BEGIN Material for this task
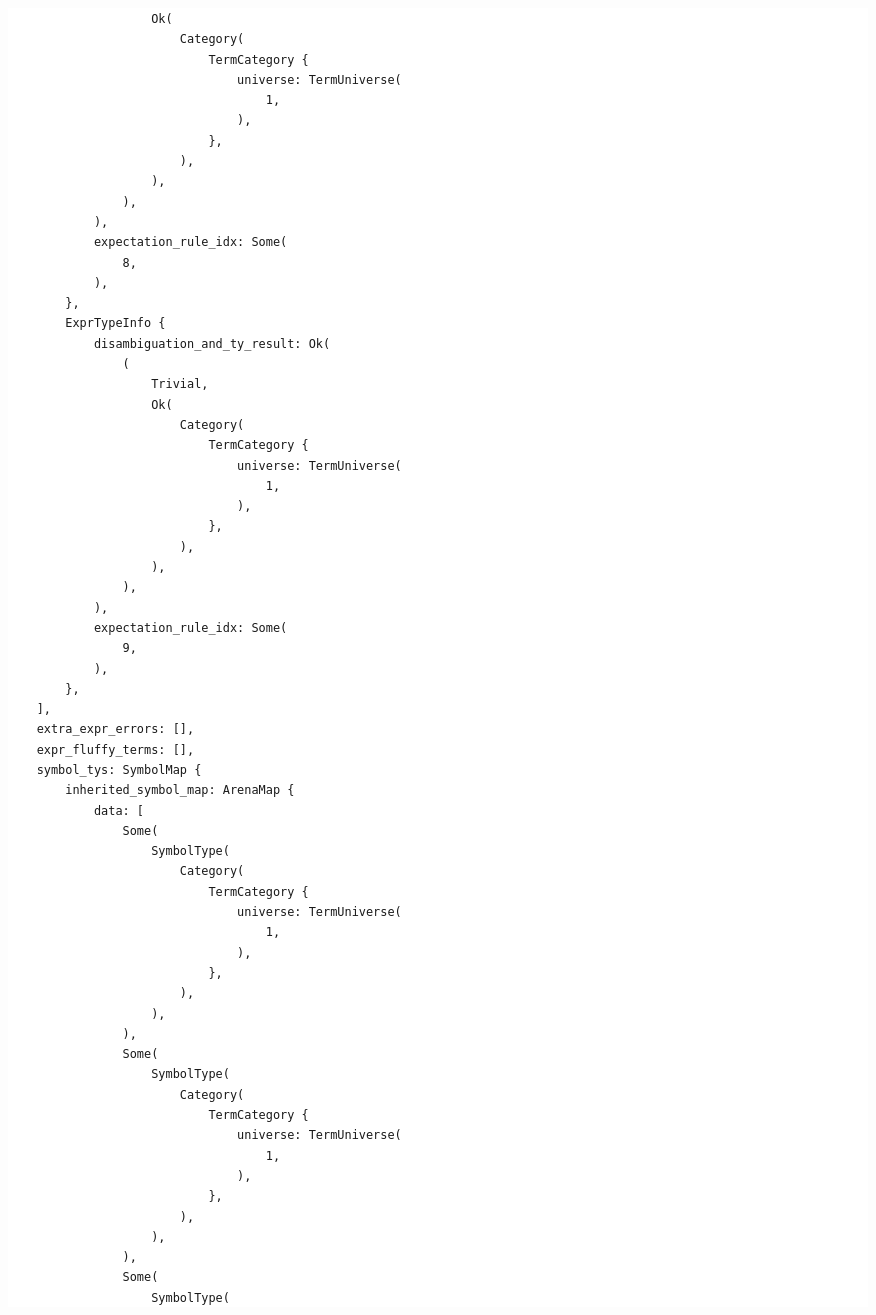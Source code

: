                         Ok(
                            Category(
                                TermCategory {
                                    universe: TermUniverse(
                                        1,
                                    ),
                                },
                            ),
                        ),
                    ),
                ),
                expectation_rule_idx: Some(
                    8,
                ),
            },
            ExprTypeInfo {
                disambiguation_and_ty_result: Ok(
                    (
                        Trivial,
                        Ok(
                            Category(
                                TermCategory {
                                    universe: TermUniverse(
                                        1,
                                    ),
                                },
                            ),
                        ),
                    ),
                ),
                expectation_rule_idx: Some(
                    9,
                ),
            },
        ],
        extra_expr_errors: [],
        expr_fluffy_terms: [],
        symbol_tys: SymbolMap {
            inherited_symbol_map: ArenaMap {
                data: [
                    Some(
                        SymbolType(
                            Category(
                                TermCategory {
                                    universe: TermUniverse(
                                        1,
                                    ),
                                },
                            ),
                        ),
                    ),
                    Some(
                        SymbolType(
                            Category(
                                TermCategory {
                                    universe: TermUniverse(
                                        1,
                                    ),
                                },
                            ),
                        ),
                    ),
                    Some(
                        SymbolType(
END Material for this task
BEGIN Material for this task
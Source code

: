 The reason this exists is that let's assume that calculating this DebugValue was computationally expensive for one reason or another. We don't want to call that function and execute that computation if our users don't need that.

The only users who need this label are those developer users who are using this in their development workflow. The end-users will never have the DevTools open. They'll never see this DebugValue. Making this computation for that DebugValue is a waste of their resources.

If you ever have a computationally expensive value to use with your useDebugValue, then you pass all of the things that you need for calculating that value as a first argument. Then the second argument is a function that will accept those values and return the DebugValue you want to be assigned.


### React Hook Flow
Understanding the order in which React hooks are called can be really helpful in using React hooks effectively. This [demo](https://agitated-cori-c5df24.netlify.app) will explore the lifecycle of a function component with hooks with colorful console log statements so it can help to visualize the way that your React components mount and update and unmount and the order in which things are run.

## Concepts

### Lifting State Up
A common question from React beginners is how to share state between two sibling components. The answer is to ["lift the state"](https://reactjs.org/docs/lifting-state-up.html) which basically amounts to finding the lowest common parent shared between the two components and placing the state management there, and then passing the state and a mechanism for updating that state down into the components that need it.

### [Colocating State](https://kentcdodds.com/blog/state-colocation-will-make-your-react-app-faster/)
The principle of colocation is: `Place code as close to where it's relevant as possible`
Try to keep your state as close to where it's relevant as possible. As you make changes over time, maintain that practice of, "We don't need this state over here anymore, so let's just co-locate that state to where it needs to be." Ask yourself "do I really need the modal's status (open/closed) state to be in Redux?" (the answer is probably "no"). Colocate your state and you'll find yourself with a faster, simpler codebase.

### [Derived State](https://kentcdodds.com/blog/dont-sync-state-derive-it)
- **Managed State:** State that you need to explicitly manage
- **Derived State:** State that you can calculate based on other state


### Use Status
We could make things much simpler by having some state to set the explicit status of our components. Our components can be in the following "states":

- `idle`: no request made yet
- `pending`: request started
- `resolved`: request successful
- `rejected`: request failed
END Material for this task
BEGIN Material for this task
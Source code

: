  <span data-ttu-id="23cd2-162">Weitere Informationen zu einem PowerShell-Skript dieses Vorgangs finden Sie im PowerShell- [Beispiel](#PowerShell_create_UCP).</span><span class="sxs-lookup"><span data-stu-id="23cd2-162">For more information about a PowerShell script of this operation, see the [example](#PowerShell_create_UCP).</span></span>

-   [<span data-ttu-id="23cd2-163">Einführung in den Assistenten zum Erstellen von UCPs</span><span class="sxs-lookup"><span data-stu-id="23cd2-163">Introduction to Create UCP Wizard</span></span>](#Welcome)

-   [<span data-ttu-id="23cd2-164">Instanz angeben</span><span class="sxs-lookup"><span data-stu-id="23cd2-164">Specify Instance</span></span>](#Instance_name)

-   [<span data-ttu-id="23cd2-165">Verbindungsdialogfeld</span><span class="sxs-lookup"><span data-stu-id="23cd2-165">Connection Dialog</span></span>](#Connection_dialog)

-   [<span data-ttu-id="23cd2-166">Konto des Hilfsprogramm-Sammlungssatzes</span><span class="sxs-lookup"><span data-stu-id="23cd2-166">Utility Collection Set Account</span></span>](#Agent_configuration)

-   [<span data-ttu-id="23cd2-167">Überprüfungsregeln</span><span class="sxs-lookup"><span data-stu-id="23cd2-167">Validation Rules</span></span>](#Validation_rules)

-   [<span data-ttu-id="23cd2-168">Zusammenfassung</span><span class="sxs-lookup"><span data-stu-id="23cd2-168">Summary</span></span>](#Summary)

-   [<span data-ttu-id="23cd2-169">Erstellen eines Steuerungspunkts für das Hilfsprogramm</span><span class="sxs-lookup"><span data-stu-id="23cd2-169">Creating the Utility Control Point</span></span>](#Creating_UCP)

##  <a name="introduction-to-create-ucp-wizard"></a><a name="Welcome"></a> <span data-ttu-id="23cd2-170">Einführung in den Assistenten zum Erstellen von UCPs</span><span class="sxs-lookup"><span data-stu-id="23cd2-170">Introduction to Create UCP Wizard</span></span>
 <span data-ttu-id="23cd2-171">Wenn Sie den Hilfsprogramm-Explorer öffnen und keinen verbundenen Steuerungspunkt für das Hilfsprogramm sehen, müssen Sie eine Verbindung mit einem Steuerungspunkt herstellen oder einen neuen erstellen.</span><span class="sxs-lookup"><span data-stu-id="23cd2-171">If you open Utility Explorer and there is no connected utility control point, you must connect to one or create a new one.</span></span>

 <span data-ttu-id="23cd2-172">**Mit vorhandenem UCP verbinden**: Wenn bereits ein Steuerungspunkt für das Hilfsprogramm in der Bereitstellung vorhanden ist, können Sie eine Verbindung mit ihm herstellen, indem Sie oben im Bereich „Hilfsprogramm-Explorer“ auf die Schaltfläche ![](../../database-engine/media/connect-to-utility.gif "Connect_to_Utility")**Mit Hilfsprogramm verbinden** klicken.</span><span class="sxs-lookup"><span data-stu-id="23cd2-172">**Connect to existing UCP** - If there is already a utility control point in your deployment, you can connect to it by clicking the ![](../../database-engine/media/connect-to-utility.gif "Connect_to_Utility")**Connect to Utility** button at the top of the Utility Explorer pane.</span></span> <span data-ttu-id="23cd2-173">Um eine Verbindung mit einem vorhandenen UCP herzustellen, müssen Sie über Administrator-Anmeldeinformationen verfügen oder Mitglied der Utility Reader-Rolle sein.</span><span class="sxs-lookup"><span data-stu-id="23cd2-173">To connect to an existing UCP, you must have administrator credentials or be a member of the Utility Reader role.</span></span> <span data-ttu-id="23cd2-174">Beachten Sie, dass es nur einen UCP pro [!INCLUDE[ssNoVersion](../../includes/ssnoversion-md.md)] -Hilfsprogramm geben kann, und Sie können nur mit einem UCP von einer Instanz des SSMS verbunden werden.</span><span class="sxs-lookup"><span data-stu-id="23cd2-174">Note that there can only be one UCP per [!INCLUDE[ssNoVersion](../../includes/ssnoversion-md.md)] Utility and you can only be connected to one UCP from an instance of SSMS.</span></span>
END Material for this task
▶ Problem details: Would you state how many lines of the data above hold the string "UCPs"? Reply with the number alone.

▶ Expected output: 2